- Task requirements
The expected output is the line bearing "This interaction and" followed by all remaining lines of the records, each restated word for word.

Saved entries:
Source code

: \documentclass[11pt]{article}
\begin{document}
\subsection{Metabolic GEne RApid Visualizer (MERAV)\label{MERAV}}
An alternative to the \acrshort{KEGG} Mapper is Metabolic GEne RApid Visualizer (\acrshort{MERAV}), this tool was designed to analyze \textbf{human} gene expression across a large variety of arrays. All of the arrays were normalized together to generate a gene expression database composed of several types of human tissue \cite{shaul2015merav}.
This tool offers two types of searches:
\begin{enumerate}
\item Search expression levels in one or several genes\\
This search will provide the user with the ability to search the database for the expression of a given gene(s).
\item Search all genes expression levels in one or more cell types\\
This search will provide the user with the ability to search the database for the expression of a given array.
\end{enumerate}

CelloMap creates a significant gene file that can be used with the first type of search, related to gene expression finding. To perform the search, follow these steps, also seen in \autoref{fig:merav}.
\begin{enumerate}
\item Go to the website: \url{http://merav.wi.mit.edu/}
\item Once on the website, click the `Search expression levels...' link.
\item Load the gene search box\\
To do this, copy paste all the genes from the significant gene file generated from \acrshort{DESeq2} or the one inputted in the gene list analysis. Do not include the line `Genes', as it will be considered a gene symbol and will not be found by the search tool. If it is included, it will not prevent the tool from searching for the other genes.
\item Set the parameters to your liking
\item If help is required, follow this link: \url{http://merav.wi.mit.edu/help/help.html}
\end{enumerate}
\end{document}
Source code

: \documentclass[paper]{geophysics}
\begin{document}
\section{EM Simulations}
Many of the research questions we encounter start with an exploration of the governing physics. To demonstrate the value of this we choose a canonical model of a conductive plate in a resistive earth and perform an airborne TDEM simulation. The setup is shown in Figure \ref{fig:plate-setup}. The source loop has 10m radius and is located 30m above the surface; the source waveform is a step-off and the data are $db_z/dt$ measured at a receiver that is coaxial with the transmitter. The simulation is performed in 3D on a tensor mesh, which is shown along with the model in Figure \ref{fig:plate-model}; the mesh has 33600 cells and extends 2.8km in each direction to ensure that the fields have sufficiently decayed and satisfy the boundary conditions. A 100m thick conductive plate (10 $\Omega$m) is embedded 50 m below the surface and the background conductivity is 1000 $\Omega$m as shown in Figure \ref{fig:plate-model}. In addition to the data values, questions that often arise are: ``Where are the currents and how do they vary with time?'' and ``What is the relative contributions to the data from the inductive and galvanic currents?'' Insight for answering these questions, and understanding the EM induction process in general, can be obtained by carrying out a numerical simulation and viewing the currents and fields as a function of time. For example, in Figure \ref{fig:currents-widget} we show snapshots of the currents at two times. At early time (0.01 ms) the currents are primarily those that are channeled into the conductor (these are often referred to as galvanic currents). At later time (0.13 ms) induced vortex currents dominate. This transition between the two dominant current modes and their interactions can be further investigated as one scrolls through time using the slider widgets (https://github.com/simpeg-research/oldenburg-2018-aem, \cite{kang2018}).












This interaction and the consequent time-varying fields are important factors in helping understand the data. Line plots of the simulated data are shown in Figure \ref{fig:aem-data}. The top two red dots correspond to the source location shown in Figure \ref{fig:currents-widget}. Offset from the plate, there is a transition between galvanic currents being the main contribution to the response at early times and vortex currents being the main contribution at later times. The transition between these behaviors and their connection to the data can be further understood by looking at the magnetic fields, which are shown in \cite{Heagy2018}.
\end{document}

- Reply to the exercise
This interaction and the consequent time-varying fields are important factors in helping understand the data. Line plots of the simulated data are shown in Figure \ref{fig:aem-data}. The top two red dots correspond to the source location shown in Figure \ref{fig:currents-widget}. Offset from the plate, there is a transition between galvanic currents being the main contribution to the response at early times and vortex currents being the main contribution at later times. The transition between these behaviors and their connection to the data can be further understood by looking at the magnetic fields, which are shown in \cite{Heagy2018}.
\end{document}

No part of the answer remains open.